# Big white messy building full of little surprises Shropshire



## Ninja Kitten (Apr 10, 2012)

Found this place on a mini splore trip at the weekend..from the back and outside it just looks like a simple place that could of had a few nice little features inside..so thought we better have a little mooch...glad we did the place is really weird lots of rooms jammed full of all sorts of bits and bobs ..at some point ide say it has been used for storage of some small toy manufactoring busness that obviously failed...as rooms are full of boxes of toys...then you turn a corner and ceiling high are boxes of way more personal effects some wrapped and boxed others just piled high all gathering dust just left behind..the whole building was a mix of very old and new..i could of snapped away for hours but had one memory card for the whole trip so didnt..but definatly worth a second wander..


----------



## flyboys90 (Apr 10, 2012)

That looks amazing,thanks for sharing.


----------



## onthebusescrazy (Apr 10, 2012)

Another Great find bexs brillan't photos


----------



## highcannons (Apr 10, 2012)

thats good stuff.
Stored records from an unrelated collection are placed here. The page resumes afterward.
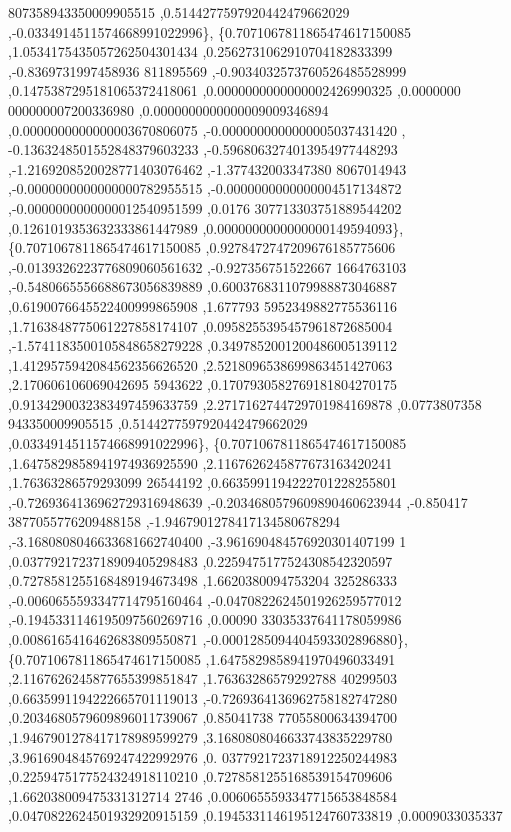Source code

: \begin{DoxyCode}
      807358943350009905515 ,0.5144277597920442479662029 ,-0.0334914511574668991022996\},
\{0.7071067811865474617150085 ,1.0534175435057262504301434 ,0.2562731062910704182833399 ,-0.8369731997458936
      811895569 ,-0.9034032573760526485528999 ,0.1475387295181065372418061 ,0.0000000000000002426990325 ,0.0000000
      000000007200336980 ,0.0000000000000009009346894 ,0.0000000000000003670806075 ,-0.0000000000000005037431420 ,
      -0.1363248501552848379603233 ,-0.5968063274013954977448293 ,-1.2169208520028771403076462 ,-1.377432003347380
      8067014943 ,-0.0000000000000000782955515 ,-0.0000000000000004517134872 ,-0.0000000000000012540951599 ,0.0176
      307713303751889544202 ,0.1261019353632333861447989 ,0.0000000000000000149594093\},
\{0.7071067811865474617150085 ,0.9278472747209676185775606 ,-0.0139326223776809060561632 ,-0.927356751522667
      1664763103 ,-0.5480665556688673056839889 ,0.6003768311079988873046887 ,0.6190076645522400999865908 ,1.677793
      5952349882775536116 ,1.7163848775061227858174107 ,0.0958255395457961872685004 ,-1.5741183500105848658279228 
      ,0.3497852001200486005139112 ,1.4129575942084562356626520 ,2.5218096538699863451427063 ,2.170606106069042695
      5943622 ,0.1707930582769181804270175 ,0.9134290032383497459633759 ,2.2717162744729701984169878 ,0.0773807358
      943350009905515 ,0.5144277597920442479662029 ,0.0334914511574668991022996\},
\{0.7071067811865474617150085 ,1.6475829858941974936925590 ,2.1167626245877673163420241 ,1.76363286579293099
      26544192 ,0.6635991194222701228255801 ,-0.7269364136962729316948639 ,-0.2034680579609890460623944 ,-0.850417
      3877055776209488158 ,-1.9467901278417134580678294 ,-3.1680808046633681662740400 ,-3.961690484576920301407199
      1 ,0.0377921723718909405298483 ,0.2259475177524308542320597 ,0.7278581255168489194673498 ,1.6620380094753204
      325286333 ,-0.0060655593347714795160464 ,-0.0470822624501926259577012 ,-0.1945331146195097560269716 ,0.00090
      33035337641178059986 ,0.0086165416462683809550871 ,-0.0001285094404593302896880\},
\{0.7071067811865474617150085 ,1.6475829858941970496033491 ,2.1167626245877655399851847 ,1.76363286579292788
      40299503 ,0.6635991194222665701119013 ,-0.7269364136962758182747280 ,0.2034680579609896011739067 ,0.85041738
      77055800634394700 ,1.9467901278417178989599279 ,3.1680808046633743835229780 ,3.9616904845769247422992976 ,0.
      0377921723718912250244983 ,0.2259475177524324918110210 ,0.7278581255168539154709606 ,1.662038009475331312714
      2746 ,0.0060655593347715653848584 ,0.0470822624501932920915159 ,0.1945331146195124760733819 ,0.0009033035337

\end{DoxyCode}

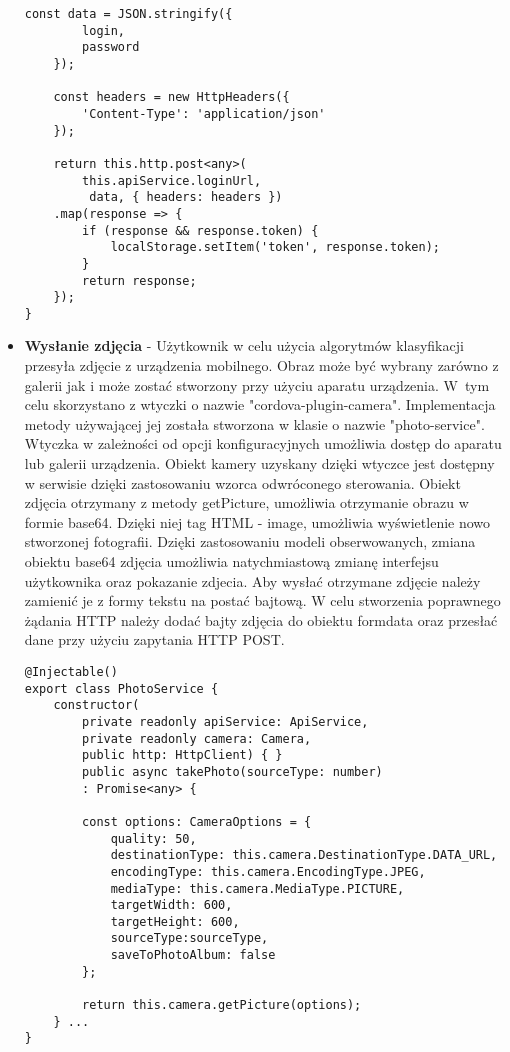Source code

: \begin{itemize}
\begin{lstlisting}[caption=Metoda autoryzacji urządzenia mobilnego.]
	const data = JSON.stringify({
		login,
		password
	});
	
	const headers = new HttpHeaders({ 
		'Content-Type': 'application/json' 
	});
	
	return this.http.post<any>(
		this.apiService.loginUrl,
		 data, { headers: headers })
	.map(response => {
		if (response && response.token) {
			localStorage.setItem('token', response.token);
		}
		return response;
	});
}
\end{lstlisting} 


\item \textbf{Wysłanie zdjęcia} - Użytkownik w celu użycia algorytmów klasyfikacji przesyła zdjęcie z urządzenia mobilnego. Obraz może być wybrany zarówno z galerii jak i może zostać stworzony przy użyciu aparatu urządzenia. W~tym celu skorzystano z wtyczki o nazwie "cordova-plugin-camera". Implementacja metody używającej jej została stworzona w klasie o nazwie "photo-service". Wtyczka w zależności od opcji konfiguracyjnych umożliwia dostęp do aparatu lub galerii urządzenia. Obiekt kamery uzyskany dzięki wtyczce jest dostępny w serwisie dzięki zastosowaniu wzorca odwróconego sterowania. Obiekt zdjęcia otrzymany z metody getPicture, umożliwia otrzymanie obrazu w formie base64. Dzięki niej tag HTML - image, umożliwia wyświetlenie nowo stworzonej fotografii. Dzięki zastosowaniu modeli obserwowanych, zmiana obiektu base64 zdjęcia umożliwia natychmiastową zmianę interfejsu użytkownika oraz pokazanie zdjecia. Aby wysłać otrzymane zdjęcie należy zamienić je z formy tekstu na postać bajtową. W celu stworzenia poprawnego żądania HTTP należy dodać bajty zdjęcia do obiektu formdata oraz przesłać dane przy użyciu zapytania HTTP POST.



\begin{lstlisting}[caption=Wykorzystanie wtyczki w celu prezentacji zdjecia.]
@Injectable()
export class PhotoService {
	constructor(
		private readonly apiService: ApiService,
		private readonly camera: Camera,
		public http: HttpClient) { }	
		public async takePhoto(sourceType: number)
		: Promise<any> {
	
		const options: CameraOptions = {
			quality: 50,
			destinationType: this.camera.DestinationType.DATA_URL,
			encodingType: this.camera.EncodingType.JPEG,
			mediaType: this.camera.MediaType.PICTURE,
			targetWidth: 600,
			targetHeight: 600,
			sourceType:sourceType,
			saveToPhotoAlbum: false
		};		
		
		return this.camera.getPicture(options);
	} ...
}
\end{lstlisting} 


\end{itemize}
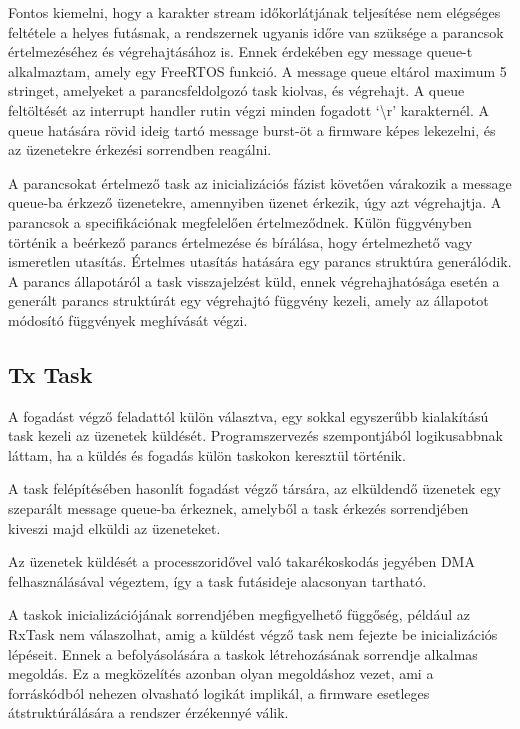 \medskip

Fontos kiemelni, hogy a karakter stream időkorlátjának teljesítése nem elégséges
feltétele a helyes futásnak, a rendszernek ugyanis időre van szüksége a parancsok
értelmezéséhez és végrehajtásához is. Ennek érdekében egy message queue-t
alkalmaztam, amely egy FreeRTOS funkció. A message queue eltárol maximum 5
stringet, amelyeket a parancsfeldolgozó task kiolvas, és végrehajt. A queue
feltöltését az interrupt handler rutin végzi minden fogadott `\textbackslash{}r'
karakternél. A queue hatására rövid ideig tartó message burst-öt a firmware képes
lekezelni, és az üzenetekre érkezési sorrendben reagálni. 

\medskip

A parancsokat értelmező task az inicializációs fázist követően várakozik a
message queue-ba érkzező üzenetekre, amennyiben üzenet érkezik, úgy azt
végrehajtja. A parancsok a specifikációnak megfelelően értelmeződnek. Külön
függvényben történik a beérkező parancs értelmezése és bírálása, hogy
értelmezhető vagy ismeretlen utasítás. Értelmes utasítás hatására egy parancs
struktúra generálódik. A parancs állapotáról a task visszajelzést küld, ennek
végrehajhatósága esetén a generált parancs struktúrát egy végrehajtó függvény
kezeli, amely az állapotot módosító függvények meghívását végzi. 

\subsection{Tx Task}

A fogadást végző feladattól külön választva, egy sokkal egyszerűbb kialakítású
task kezeli az üzenetek küldését. Programszervezés szempontjából logikusabbnak
láttam, ha a küldés és fogadás külön taskokon keresztül történik.

A task felépítésében hasonlít fogadást végző társára, az elküldendő üzenetek egy
szeparált message queue-ba érkeznek, amelyből a task érkezés sorrendjében kiveszi
majd elküldi az üzeneteket.

Az üzenetek küldését a processzoridővel való takarékoskodás jegyében DMA
felhasználásával végeztem, így a task futásideje alacsonyan tartható. 

\medskip

A taskok inicializációjának sorrendjében megfigyelhető függőség, például az
RxTask nem válaszolhat, amig a küldést végző task nem fejezte be inicializációs
lépéseit. Ennek a befolyásolására a taskok létrehozásának sorrendje alkalmas
megoldás. Ez a megközelítés azonban olyan megoldáshoz vezet, ami a forráskódból
nehezen olvasható logikát implikál, a firmware esetleges átstruktúrálására a
rendszer érzékennyé válik.

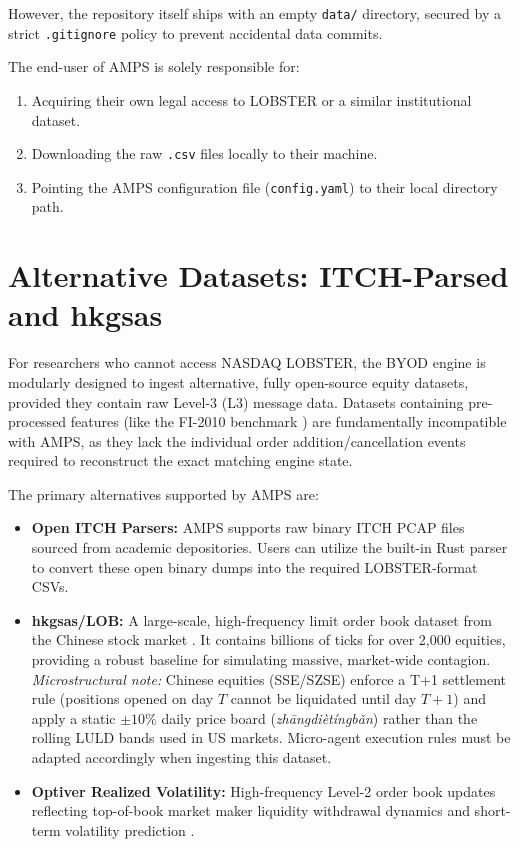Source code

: However, the repository itself ships with an empty \texttt{data/} directory, secured by a strict \texttt{.gitignore} policy to prevent accidental data commits. 

The end-user of AMPS is solely responsible for:
\begin{enumerate}
    \item Acquiring their own legal access to LOBSTER or a similar institutional dataset.
    \item Downloading the raw \texttt{.csv} files locally to their machine.
    \item Pointing the AMPS configuration file (\texttt{config.yaml}) to their local directory path.
\end{enumerate}

\section{Alternative Datasets: ITCH-Parsed and hkgsas}

For researchers who cannot access NASDAQ LOBSTER, the BYOD engine is modularly designed to ingest alternative, fully open-source equity datasets, provided they contain raw Level-3 (L3) message data. Datasets containing pre-processed features (like the FI-2010 benchmark \cite{ntakaris2018fi2010}) are fundamentally incompatible with AMPS, as they lack the individual order addition/cancellation events required to reconstruct the exact matching engine state.

The primary alternatives supported by AMPS are:
\begin{itemize}
    \item \textbf{Open ITCH Parsers:} AMPS supports raw binary ITCH PCAP files sourced from academic depositories. Users can utilize the built-in Rust parser to convert these open binary dumps into the required LOBSTER-format CSVs.
    \item \textbf{hkgsas/LOB:} A large-scale, high-frequency limit order book dataset from the Chinese stock market \cite{hkgsas2020benchmark}. It contains billions of ticks for over 2,000 equities, providing a robust baseline for simulating massive, market-wide contagion. \textit{Microstructural note:} Chinese equities (SSE/SZSE) enforce a T+1 settlement rule (positions opened on day $T$ cannot be liquidated until day $T+1$) and apply a static $\pm10\%$ daily price board (\textit{zh\={a}ngdi\`{e}t\'{i}ngb\v{a}n}) rather than the rolling LULD bands \cite{sec2012luld} used in US markets. Micro-agent execution rules must be adapted accordingly when ingesting this dataset.
    \item \textbf{Optiver Realized Volatility:} High-frequency Level-2 order book updates reflecting top-of-book market maker liquidity withdrawal dynamics and short-term volatility prediction \cite{optiver2021realized}.
\end{itemize}

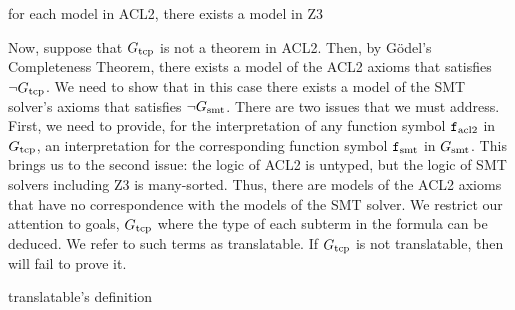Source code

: \begin{theorem}
  for each model in ACL2, there exists a model in Z3
\end{theorem}
Now, suppose that $G_{\mathrm{tcp}}$ is not a theorem in ACL2.  Then, by G\"{o}del's
Completeness Theorem, there exists a model of the ACL2 axioms that satisfies
$\neg G_{\mathrm{tcp}}$. We need to show that in this case there exists a model of the SMT
solver's axioms that satisfies $\neg G_{\mathrm{smt}}$.  There are two issues that we must
address. First, we need to provide, for the interpretation of any function
symbol $\mathtt{f}_{\mathrm{acl2}}$ in $G_{\mathrm{tcp}}$, an interpretation for the corresponding function
symbol $\mathtt{f}_{\mathrm{smt}}$ in $G_{\mathrm{smt}}$.
This brings us to the second issue: the logic of ACL2 is untyped, but the logic
of SMT solvers including Z3 is many-sorted.
Thus, there are models of the ACL2 axioms that have no correspondence with the
models of the SMT solver.
We restrict our attention to goals, $G_{\mathrm{tcp}}$ where the type of each subterm in the
formula can be deduced.  We refer to such terms as translatable.  If $G_{\mathrm{tcp}}$ is
not translatable, then \smtlink{} will fail to prove it.

\begin{definition}
  translatable's definition
\end{definition}


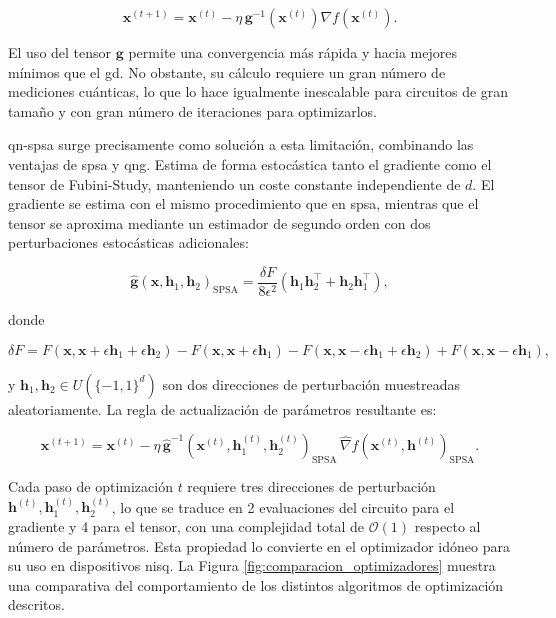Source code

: \[
  \mathbf{x}^{(t+1)} = \mathbf{x}^{(t)} - \eta\, \mathbf{g}^{-1}(\mathbf{x}^{(t)}) \nabla f(\mathbf{x}^{(t)}).
\]

El uso del tensor $\mathbf{g}$ permite una convergencia más rápida y hacia mejores mínimos que el \gls{gd}. No obstante, su cálculo requiere un gran número de mediciones cuánticas, lo que lo hace igualmente inescalable para circuitos de gran tamaño y con gran número de iteraciones para optimizarlos.

\gls{qn-spsa} surge precisamente como solución a esta limitación, combinando las ventajas de \gls{spsa} y \gls{qng}. Estima de forma estocástica tanto el gradiente como el tensor de Fubini-Study, manteniendo un coste constante independiente de $d$. El gradiente se estima con el mismo procedimiento que en \gls{spsa}, mientras que el tensor se aproxima mediante un estimador de segundo orden con dos perturbaciones estocásticas adicionales:

\[
  \widehat{\mathbf{g}}(\mathbf{x}, \mathbf{h}_1, \mathbf{h}_2)_{\text{SPSA}} = \frac{\delta F}{8\epsilon^2} \left( \mathbf{h}_1 \mathbf{h}_2^\top + \mathbf{h}_2 \mathbf{h}_1^\top \right),
\]

donde

\[
  \delta F = F(\mathbf{x}, \mathbf{x} + \epsilon \mathbf{h}_1 + \epsilon \mathbf{h}_2) - F(\mathbf{x}, \mathbf{x} + \epsilon \mathbf{h}_1) - F(\mathbf{x}, \mathbf{x} - \epsilon \mathbf{h}_1 + \epsilon \mathbf{h}_2) + F(\mathbf{x}, \mathbf{x} - \epsilon \mathbf{h}_1),
\]

y $\mathbf{h}_1, \mathbf{h}_2 \in U(\{-1, 1\}^d)$ son dos direcciones de perturbación muestreadas aleatoriamente. La regla de actualización de parámetros resultante es:

\[
  \mathbf{x}^{(t+1)} = \mathbf{x}^{(t)} - \eta\, \widehat{\mathbf{g}}^{-1}(\mathbf{x}^{(t)}, \mathbf{h}_1^{(t)}, \mathbf{h}_2^{(t)})_{\text{SPSA}}\, \widehat{\nabla} f(\mathbf{x}^{(t)}, \mathbf{h}^{(t)})_{\text{SPSA}}.
\]

Cada paso de optimización $t$ requiere tres direcciones de perturbación $\mathbf{h}^{(t)}, \mathbf{h}_1^{(t)}, \mathbf{h}_2^{(t)}$, lo que se traduce en 2 evaluaciones del circuito para el gradiente y 4 para el tensor, con una complejidad total de $\mathcal{O}(1)$ respecto al número de parámetros. Esta propiedad lo convierte en el optimizador idóneo para su uso en dispositivos \gls{nisq}. La Figura \ref{fig:comparacion_optimizadores} muestra una comparativa del comportamiento de los distintos algoritmos de optimización descritos.

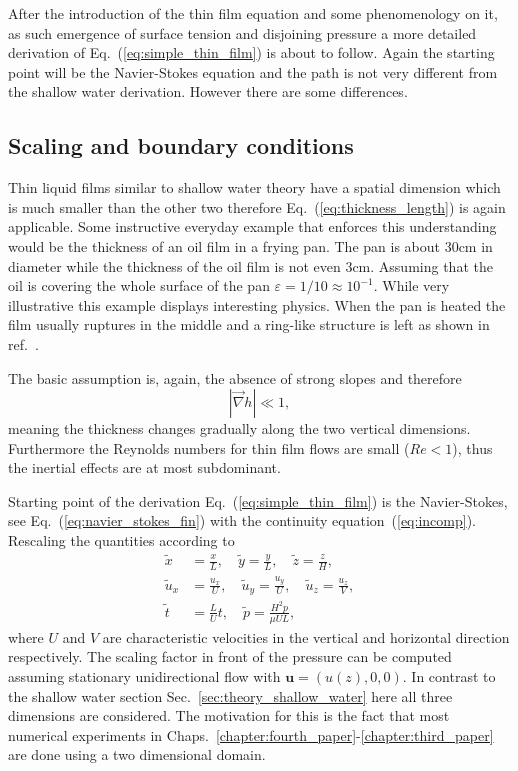 After the introduction of the thin film equation and some phenomenology on it, as such emergence of surface tension and disjoining pressure a more detailed derivation of Eq.~(\ref{eq:simple_thin_film}) is about to follow.
Again the starting point will be the Navier-Stokes equation and the path is not very different from the shallow water derivation.
However there are some differences.

\subsection{Scaling and boundary conditions}
\label{subsec:thin_film_scaling}

Thin liquid films similar to shallow water theory have a spatial dimension which is much smaller than the other two therefore Eq.~(\ref{eq:thickness_length}) is again applicable.
Some instructive everyday example that enforces this understanding would be the thickness of an oil film in a frying pan. 
The pan is about 30cm in diameter while the thickness of the oil film is not even 3cm.
Assuming that the oil is covering the whole surface of the pan $\varepsilon = 1/10 \approx 10^{-1}$.
While very illustrative this example displays interesting physics.
When the pan is heated the film usually ruptures in the middle and a ring-like structure is left as shown in ref.~\cite{doi:10.1063/5.0035547}.

The basic assumption is, again, the absence of strong slopes and therefore
\begin{equation}\label{eq:small_slopes}
    |\vec{\nabla} h| \ll 1,  
\end{equation}
meaning the thickness changes gradually along the two vertical dimensions.
Furthermore the Reynolds numbers for thin film flows are small ($Re < 1$), thus the inertial effects are at most subdominant.

Starting point of the derivation Eq.~(\ref{eq:simple_thin_film}) is the Navier-Stokes, see Eq.~(\ref{eq:navier_stokes_fin}) with the continuity equation~(\ref{eq:incomp}).
Rescaling the quantities according to 
\begin{align}\label{eq:thin_film_scaling}
    \tilde{x} &= \frac{x}{L},\quad \tilde{y} = \frac{y}{L},\quad \tilde{z} = \frac{z}{H},\nonumber \\
    \tilde{u}_x &= \frac{u_x}{U},\quad \tilde{u}_y = \frac{u_y}{U},\quad \tilde{u}_z = \frac{u_z}{V},\nonumber \\
    \tilde{t} &= \frac{L}{U} t,\quad \tilde{p} = \frac{H^2 p}{\mu U L}, 
\end{align}
where $U$ and $V$ are characteristic velocities in the vertical and horizontal direction respectively. 
The scaling factor in front of the pressure can be computed assuming stationary unidirectional flow with $\mathbf{u} = (u(z), 0, 0)$.
In contrast to the shallow water section Sec.~\ref{sec:theory_shallow_water} here all three dimensions are considered.
The motivation for this is the fact that most numerical experiments in Chaps.~\ref{chapter:fourth_paper}-\ref{chapter:third_paper} are done using a two dimensional domain.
Got me fingers caught in one of those mangles when I was a kid....................


----------



## UE-OMJ (Apr 10, 2012)

Excellent - how do you manage to keep finding all these amazing places AND get into them!?


----------



## nelly (Apr 10, 2012)

Great stuff Becs


----------



## TranKmasT (Apr 10, 2012)

Unassuming from the outside. Great bits inside. 



omj624p said:


> Excellent - how do you manage to keep finding all these amazing places AND get into them!?



I think she really is a kitten and she transforms into one.

A saucer of milk and she's anybodies.


----------



## Ninja Kitten (Apr 10, 2012)

TranKmasT said:


> Unassuming from the outside. Great bits inside.
> 
> 
> 
> ...



cheeky buggu! we fell upon this place actually...so a lucky find really..and its always worth trying the door..


----------



## skeleton key (Apr 10, 2012)

Keep trying them doors Kitten  Great stuff

SK


----------



## mummyshambles (Apr 11, 2012)

fascinating, i love reading thru all the old documents,trying to piece the jigsaw together of what/who was there... it looks a bit like an old pub from outside


----------



## Ninja Kitten (Apr 12, 2012)

mummyshambles said:


> fascinating, i love reading thru all the old documents,trying to piece the jigsaw together of what/who was there... it looks a bit like an old pub from outside



thats exactly what i thought too it may of been a pub..tried to research it a tad but came up with it being used as an insurance brokers thats all...


----------



## Silent Hill (Apr 12, 2012)

Excellent find. A plethora of goodies to peruse


----------



## Ninja Kitten (Apr 13, 2012)

skeleton key said:


> Keep trying them doors Kitten  Great stuff
> 
> SK



Always will..


----------



## SeffyboyUK (Apr 13, 2012)

Some nice feature there, cheers for sharing.


----------



## sparky. (Apr 22, 2012)

brilliant report i love seeing personal belongings just left behind nice 1


----------



## Mars Lander (Apr 23, 2012)

Wow this right near Shhh...'s brother Luckypants drove past this a couple of times thanks for sharing good to see what its like.


----------



## wherever i may roam (Apr 23, 2012)

Nice find...


----------



## kevsy21 (Apr 23, 2012)

Not a bad find that,i always take a camera when i go for a drive you never know what you may come across.Well done.


----------